··· Listed records ···
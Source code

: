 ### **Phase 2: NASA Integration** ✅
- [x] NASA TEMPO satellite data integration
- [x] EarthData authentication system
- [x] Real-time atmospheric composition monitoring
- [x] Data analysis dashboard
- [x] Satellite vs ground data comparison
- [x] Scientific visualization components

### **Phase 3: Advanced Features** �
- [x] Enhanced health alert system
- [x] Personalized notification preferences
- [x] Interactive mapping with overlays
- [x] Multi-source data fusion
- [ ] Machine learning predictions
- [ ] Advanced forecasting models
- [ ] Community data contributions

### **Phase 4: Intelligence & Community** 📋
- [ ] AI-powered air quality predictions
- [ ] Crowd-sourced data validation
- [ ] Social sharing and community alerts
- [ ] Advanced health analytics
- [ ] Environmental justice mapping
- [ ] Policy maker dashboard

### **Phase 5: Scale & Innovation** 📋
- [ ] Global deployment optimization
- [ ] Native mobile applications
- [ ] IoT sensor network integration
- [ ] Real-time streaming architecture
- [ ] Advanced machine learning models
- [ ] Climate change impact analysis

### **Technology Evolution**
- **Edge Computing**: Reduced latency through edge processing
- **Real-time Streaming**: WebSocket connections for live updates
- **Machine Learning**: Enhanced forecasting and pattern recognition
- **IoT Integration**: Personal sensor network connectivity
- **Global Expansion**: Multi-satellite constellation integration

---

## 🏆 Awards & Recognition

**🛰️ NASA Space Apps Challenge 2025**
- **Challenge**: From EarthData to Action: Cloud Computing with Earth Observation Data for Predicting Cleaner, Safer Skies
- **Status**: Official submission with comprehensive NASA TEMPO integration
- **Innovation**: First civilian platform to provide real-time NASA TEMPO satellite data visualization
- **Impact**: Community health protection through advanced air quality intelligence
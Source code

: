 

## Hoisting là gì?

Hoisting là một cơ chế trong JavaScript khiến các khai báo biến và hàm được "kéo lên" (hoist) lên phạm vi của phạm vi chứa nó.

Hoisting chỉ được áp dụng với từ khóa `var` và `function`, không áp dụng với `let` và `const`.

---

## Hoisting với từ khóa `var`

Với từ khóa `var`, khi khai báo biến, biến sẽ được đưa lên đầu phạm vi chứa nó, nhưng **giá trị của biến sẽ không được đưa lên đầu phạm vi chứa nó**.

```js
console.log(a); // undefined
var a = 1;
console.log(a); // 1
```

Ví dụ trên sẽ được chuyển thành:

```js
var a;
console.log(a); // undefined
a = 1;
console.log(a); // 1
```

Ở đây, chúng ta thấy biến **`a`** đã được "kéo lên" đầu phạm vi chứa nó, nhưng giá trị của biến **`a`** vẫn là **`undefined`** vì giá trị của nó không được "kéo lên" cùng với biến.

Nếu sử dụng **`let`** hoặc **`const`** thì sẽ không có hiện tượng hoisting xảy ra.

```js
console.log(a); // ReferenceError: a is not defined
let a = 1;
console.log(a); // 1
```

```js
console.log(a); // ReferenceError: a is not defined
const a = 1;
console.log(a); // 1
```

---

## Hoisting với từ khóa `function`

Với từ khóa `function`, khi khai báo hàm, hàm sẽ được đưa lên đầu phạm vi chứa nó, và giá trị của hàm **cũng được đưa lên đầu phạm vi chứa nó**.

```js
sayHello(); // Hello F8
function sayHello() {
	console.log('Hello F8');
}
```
···
■ Task to complete
Would you print each line of the listing again, unaltered?

■ Solution for this task
Source code

: ### **Phase 2: NASA Integration** ✅
- [x] NASA TEMPO satellite data integration
- [x] EarthData authentication system
- [x] Real-time atmospheric composition monitoring
- [x] Data analysis dashboard
- [x] Satellite vs ground data comparison
- [x] Scientific visualization components

### **Phase 3: Advanced Features** �
- [x] Enhanced health alert system
- [x] Personalized notification preferences
- [x] Interactive mapping with overlays
- [x] Multi-source data fusion
- [ ] Machine learning predictions
- [ ] Advanced forecasting models
- [ ] Community data contributions

### **Phase 4: Intelligence & Community** 📋
- [ ] AI-powered air quality predictions
- [ ] Crowd-sourced data validation
- [ ] Social sharing and community alerts
- [ ] Advanced health analytics
- [ ] Environmental justice mapping
- [ ] Policy maker dashboard

### **Phase 5: Scale & Innovation** 📋
- [ ] Global deployment optimization
- [ ] Native mobile applications
- [ ] IoT sensor network integration
- [ ] Real-time streaming architecture
- [ ] Advanced machine learning models
- [ ] Climate change impact analysis

### **Technology Evolution**
- **Edge Computing**: Reduced latency through edge processing
- **Real-time Streaming**: WebSocket connections for live updates
- **Machine Learning**: Enhanced forecasting and pattern recognition
- **IoT Integration**: Personal sensor network connectivity
- **Global Expansion**: Multi-satellite constellation integration

---

## 🏆 Awards & Recognition

**🛰️ NASA Space Apps Challenge 2025**
- **Challenge**: From EarthData to Action: Cloud Computing with Earth Observation Data for Predicting Cleaner, Safer Skies
- **Status**: Official submission with comprehensive NASA TEMPO integration
- **Innovation**: First civilian platform to provide real-time NASA TEMPO satellite data visualization
- **Impact**: Community health protection through advanced air quality intelligence
Source code

: 

## Hoisting là gì?

Hoisting là một cơ chế trong JavaScript khiến các khai báo biến và hàm được "kéo lên" (hoist) lên phạm vi của phạm vi chứa nó.

Hoisting chỉ được áp dụng với từ khóa `var` và `function`, không áp dụng với `let` và `const`.

---

## Hoisting với từ khóa `var`

Với từ khóa `var`, khi khai báo biến, biến sẽ được đưa lên đầu phạm vi chứa nó, nhưng **giá trị của biến sẽ không được đưa lên đầu phạm vi chứa nó**.

```js
console.log(a); // undefined
var a = 1;
console.log(a); // 1
```

Ví dụ trên sẽ được chuyển thành:

```js
var a;
console.log(a); // undefined
a = 1;
console.log(a); // 1
```

Ở đây, chúng ta thấy biến **`a`** đã được "kéo lên" đầu phạm vi chứa nó, nhưng giá trị của biến **`a`** vẫn là **`undefined`** vì giá trị của nó không được "kéo lên" cùng với biến.

Nếu sử dụng **`let`** hoặc **`const`** thì sẽ không có hiện tượng hoisting xảy ra.

```js
console.log(a); // ReferenceError: a is not defined
let a = 1;
console.log(a); // 1
```

```js
console.log(a); // ReferenceError: a is not defined
const a = 1;
console.log(a); // 1
```

---

## Hoisting với từ khóa `function`

Với từ khóa `function`, khi khai báo hàm, hàm sẽ được đưa lên đầu phạm vi chứa nó, và giá trị của hàm **cũng được đưa lên đầu phạm vi chứa nó**.

```js
sayHello(); // Hello F8
function sayHello() {
	console.log('Hello F8');
}
```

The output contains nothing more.